À demain / Jour 34 - Sirène



Avec cette nouvelle chanson, nous entrons dans le signe du Scorpion,… que je connais bien 😉😉 Eliott se laisse entrainer dans les méandres intérieurs d’un Aquarium. Guidé par une voyante-sirène, il s’enfonce dans les interstices du conscient pour plonger dans l’intérieur trouble. Pourtant le sujet de cette chanson t’emmène ailleurs, utilisant le venin salutaire de ce signe introspectif et chercheur d’or pour te raconter l’addiction, la fascination, la dépendance… Comme un hymne admiratif et halluciné aux immenses « Fleurs du Mal » du poète magnifique et à son talent pour nous donner à ressentir l’étourdissement de ses « Paradis artificiels ». À demain !

- - - - -

SIRÈNE ©Nicolas Fraissinet

Tu avais la peau d’une sirène. La sueur acide d’une fleur d’agrume, et le goût des chaînes.

Tous les soirs j’entends encore ta voix. Dont le charme endort mon corps dans ses doigts.

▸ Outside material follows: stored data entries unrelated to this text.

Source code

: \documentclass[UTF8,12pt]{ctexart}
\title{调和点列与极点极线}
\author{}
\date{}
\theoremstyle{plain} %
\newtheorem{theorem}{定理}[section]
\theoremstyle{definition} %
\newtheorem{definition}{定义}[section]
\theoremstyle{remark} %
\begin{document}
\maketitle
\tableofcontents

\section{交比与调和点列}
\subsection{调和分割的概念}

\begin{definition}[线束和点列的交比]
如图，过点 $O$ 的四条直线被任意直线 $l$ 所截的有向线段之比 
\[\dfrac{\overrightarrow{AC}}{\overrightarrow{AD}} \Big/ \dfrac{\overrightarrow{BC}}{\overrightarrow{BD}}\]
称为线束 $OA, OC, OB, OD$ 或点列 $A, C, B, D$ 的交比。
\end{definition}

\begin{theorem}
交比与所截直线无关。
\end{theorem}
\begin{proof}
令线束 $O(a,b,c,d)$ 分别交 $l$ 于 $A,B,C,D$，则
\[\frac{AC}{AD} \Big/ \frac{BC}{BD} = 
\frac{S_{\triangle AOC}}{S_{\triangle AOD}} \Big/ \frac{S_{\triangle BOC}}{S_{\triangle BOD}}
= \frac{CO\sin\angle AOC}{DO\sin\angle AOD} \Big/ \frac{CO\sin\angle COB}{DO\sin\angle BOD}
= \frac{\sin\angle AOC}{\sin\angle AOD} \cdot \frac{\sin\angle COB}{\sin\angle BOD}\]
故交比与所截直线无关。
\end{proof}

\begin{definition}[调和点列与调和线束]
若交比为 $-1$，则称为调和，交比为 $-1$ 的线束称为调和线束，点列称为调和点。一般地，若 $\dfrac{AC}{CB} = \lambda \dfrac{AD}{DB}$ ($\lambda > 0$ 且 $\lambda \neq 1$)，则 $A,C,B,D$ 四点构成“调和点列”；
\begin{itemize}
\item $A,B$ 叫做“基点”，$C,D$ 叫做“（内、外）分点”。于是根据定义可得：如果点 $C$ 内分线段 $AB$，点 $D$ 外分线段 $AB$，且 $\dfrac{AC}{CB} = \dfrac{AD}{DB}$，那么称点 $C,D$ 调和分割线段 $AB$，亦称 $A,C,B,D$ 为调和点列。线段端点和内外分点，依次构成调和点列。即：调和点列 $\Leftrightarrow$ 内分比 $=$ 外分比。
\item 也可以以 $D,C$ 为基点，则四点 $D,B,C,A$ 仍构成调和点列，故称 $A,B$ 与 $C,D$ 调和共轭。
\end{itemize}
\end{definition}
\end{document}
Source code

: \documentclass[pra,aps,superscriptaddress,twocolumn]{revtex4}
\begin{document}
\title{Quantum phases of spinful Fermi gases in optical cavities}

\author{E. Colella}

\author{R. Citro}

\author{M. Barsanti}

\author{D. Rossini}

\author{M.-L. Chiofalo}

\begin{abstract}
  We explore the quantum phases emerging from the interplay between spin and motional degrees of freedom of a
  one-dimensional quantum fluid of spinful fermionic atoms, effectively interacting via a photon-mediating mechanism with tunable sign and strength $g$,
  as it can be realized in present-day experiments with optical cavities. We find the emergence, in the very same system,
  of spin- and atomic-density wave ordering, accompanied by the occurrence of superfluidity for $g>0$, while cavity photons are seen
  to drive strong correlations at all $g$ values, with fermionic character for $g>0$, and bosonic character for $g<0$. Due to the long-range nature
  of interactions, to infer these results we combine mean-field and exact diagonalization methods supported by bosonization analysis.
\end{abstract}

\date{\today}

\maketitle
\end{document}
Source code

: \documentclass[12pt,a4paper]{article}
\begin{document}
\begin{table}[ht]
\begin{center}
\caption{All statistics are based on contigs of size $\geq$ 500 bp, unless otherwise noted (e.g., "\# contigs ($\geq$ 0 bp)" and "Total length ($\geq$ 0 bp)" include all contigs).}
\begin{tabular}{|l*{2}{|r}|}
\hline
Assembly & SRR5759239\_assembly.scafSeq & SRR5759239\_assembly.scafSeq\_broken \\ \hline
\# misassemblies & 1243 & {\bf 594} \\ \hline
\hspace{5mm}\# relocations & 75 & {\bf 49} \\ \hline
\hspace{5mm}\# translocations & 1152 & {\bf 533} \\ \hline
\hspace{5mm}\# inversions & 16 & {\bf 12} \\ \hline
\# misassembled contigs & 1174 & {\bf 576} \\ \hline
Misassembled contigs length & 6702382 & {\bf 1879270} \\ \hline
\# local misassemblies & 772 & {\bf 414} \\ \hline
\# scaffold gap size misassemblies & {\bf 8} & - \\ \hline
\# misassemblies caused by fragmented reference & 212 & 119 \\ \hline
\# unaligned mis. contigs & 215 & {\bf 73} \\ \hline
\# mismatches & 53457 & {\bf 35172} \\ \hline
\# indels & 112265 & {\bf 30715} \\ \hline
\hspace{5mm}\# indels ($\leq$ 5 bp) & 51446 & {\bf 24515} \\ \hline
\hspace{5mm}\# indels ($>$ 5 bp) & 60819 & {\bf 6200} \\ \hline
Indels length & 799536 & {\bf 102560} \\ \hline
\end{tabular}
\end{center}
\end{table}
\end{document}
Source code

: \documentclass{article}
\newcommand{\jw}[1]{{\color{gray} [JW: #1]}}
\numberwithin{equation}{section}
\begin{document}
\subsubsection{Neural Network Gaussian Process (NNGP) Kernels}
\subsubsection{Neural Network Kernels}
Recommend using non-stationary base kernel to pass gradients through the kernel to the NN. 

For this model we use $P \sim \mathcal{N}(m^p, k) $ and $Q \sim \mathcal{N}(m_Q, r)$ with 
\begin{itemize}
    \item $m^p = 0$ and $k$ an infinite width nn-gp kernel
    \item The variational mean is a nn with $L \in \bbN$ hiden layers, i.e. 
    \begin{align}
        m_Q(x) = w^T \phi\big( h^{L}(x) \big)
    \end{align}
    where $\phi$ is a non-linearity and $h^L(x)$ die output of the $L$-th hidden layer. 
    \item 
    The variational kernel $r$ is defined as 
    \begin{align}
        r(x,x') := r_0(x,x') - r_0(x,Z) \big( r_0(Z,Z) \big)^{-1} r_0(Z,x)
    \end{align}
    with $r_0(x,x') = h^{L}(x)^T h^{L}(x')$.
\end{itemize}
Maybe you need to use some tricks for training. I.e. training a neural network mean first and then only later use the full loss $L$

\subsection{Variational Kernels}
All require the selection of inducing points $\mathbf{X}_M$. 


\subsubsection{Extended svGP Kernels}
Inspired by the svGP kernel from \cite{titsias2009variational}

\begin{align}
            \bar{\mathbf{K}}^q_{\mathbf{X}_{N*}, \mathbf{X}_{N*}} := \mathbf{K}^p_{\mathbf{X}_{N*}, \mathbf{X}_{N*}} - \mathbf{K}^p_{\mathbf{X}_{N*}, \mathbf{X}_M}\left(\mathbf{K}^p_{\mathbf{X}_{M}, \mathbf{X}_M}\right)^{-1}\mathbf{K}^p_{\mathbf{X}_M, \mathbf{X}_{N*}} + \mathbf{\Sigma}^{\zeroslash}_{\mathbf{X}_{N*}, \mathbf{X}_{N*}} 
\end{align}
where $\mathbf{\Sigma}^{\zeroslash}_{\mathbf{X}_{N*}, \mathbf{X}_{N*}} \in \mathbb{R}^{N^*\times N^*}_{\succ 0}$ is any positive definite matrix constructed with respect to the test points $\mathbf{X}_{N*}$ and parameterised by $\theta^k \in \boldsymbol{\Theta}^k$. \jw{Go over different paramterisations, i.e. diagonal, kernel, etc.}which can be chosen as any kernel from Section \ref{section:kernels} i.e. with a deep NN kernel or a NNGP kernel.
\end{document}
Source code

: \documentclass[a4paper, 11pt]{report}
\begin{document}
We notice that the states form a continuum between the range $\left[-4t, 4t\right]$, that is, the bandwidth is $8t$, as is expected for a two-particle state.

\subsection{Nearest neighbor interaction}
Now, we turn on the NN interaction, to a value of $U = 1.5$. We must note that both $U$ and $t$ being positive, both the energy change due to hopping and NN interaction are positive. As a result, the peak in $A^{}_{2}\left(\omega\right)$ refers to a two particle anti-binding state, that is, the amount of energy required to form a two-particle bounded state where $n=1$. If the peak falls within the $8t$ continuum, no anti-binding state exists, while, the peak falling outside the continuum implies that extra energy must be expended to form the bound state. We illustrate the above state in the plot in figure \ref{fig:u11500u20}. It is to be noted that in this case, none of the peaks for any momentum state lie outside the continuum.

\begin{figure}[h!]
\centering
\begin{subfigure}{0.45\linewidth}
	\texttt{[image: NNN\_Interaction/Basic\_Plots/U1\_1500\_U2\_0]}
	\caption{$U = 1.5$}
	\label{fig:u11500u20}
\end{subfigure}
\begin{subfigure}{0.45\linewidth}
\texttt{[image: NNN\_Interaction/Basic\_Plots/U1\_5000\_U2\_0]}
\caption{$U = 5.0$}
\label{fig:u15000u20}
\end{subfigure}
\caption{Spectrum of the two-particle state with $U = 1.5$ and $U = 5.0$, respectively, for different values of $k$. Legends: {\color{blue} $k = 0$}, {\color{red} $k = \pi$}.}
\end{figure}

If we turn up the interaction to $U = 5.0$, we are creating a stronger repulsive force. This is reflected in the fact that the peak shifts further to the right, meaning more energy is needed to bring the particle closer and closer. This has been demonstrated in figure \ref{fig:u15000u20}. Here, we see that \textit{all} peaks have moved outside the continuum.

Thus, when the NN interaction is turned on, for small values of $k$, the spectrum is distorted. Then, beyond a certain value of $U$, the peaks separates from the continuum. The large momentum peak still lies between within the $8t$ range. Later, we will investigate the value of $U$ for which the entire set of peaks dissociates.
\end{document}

Sous ton reflet d’un vert de lune l’ivresse et la potence. La mer est calme avant l’amertume, mais j’oublie que j’y pense. Encore un verre pour faire taire le silence.

Tous les soirs j’entends encore ta voix Dont le charme endort mon corps dans ses doigts. Je bois.

Est-ce que ton ombre me fascine pour presque rien ? Ta robe me dessine de l’or et du venin. Est-ce que ton ombre me fascine pour rien ? L’appel que j’imagine, est-ce ton cœur ou le mien ?

Tous les soirs j’entends encore ta voix Dont le charme endort mon corps dans ses doigts

Malgré l'effort de me passer de ça, j’aime mieux la dépendance. Mon corps déjà s’accoutume à toi, mais j’oublie que j’y pense, à ton gout de défiance et d’un animal.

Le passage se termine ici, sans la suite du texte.